Give the number of lines in the material below that include "structure", and write nothing else.

Data to examine Start Marker

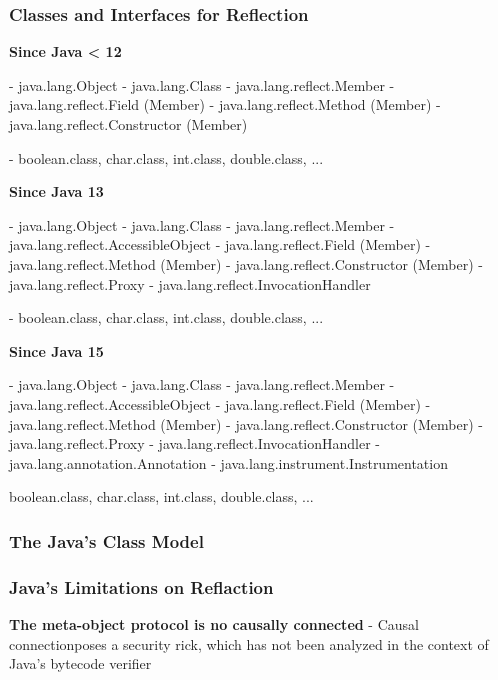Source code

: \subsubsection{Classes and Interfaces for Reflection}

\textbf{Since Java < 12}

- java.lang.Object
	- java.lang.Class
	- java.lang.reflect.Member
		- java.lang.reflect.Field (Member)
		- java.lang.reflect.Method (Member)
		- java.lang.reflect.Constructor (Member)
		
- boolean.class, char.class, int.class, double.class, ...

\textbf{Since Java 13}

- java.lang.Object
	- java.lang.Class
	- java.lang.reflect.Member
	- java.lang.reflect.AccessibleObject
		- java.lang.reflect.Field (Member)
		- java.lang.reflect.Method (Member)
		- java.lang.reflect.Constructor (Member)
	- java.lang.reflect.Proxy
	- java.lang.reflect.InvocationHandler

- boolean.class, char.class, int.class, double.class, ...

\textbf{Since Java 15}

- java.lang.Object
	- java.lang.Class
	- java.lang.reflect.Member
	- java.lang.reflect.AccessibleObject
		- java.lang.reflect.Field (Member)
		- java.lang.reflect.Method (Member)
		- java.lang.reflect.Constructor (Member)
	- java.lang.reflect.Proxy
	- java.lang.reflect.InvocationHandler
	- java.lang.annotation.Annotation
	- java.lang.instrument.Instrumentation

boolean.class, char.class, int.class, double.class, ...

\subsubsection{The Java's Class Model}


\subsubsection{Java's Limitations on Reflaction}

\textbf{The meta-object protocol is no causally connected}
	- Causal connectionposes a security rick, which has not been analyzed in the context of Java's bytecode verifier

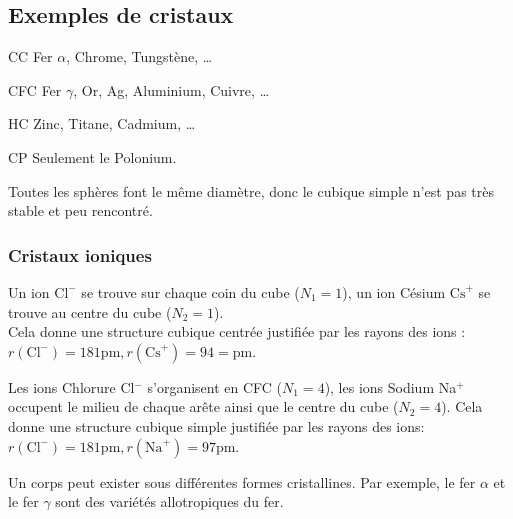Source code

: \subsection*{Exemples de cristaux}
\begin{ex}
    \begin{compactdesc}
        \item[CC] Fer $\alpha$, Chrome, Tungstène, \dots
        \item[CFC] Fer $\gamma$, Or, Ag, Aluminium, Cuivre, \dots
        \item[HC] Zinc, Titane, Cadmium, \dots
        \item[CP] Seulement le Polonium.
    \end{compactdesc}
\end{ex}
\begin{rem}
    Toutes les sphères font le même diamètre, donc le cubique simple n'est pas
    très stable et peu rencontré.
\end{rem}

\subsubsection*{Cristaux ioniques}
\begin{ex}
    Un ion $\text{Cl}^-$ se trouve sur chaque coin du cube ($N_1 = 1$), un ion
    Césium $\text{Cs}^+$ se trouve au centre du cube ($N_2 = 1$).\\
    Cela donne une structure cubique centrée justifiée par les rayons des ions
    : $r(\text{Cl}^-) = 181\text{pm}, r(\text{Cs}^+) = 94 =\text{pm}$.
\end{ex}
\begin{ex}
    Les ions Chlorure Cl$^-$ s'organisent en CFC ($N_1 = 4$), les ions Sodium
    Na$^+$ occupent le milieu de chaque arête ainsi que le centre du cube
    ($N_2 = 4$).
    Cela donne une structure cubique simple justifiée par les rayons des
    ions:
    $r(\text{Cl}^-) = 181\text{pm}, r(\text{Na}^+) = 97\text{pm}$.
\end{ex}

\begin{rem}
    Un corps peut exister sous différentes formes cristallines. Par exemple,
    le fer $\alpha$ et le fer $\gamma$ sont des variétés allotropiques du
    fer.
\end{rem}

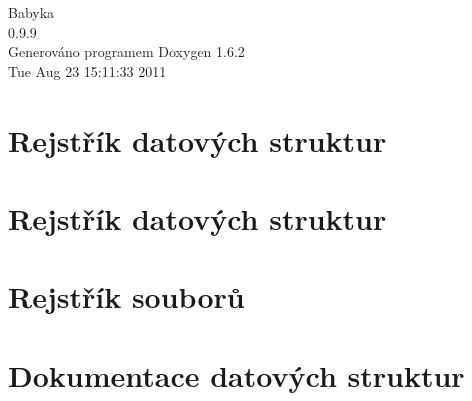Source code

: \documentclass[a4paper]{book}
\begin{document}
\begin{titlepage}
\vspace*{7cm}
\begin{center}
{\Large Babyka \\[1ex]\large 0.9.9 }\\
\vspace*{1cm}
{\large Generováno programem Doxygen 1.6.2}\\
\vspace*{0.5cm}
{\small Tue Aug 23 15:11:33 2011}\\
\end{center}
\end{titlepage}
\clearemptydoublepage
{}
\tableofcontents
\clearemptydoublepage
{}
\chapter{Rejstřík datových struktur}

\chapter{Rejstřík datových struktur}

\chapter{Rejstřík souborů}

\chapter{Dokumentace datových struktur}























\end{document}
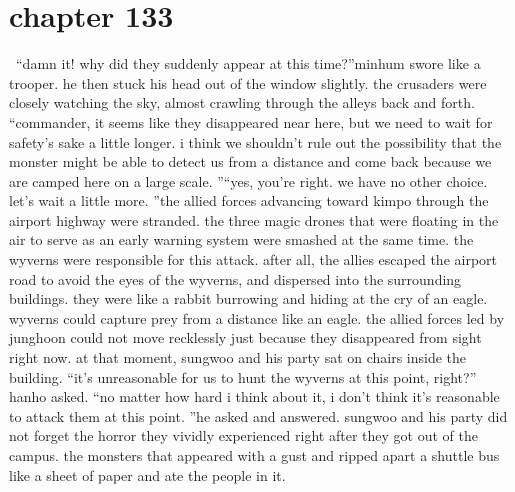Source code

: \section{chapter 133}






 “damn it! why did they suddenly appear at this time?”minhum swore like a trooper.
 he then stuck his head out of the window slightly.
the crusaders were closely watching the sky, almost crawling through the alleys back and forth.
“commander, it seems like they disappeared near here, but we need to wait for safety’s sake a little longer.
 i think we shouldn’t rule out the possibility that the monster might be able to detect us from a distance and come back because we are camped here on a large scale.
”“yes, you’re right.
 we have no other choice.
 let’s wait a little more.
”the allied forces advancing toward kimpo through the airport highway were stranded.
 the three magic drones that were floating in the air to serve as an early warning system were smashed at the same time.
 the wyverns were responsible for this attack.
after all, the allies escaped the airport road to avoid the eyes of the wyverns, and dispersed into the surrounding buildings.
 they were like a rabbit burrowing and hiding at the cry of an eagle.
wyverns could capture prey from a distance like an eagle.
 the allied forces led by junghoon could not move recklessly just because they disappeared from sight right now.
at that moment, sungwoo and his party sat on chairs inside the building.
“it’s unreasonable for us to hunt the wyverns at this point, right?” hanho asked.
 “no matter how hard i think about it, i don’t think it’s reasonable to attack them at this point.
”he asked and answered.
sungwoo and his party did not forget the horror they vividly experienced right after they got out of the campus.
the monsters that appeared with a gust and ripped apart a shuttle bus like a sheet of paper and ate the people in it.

Data to examine End Marker

Output of the exercise
2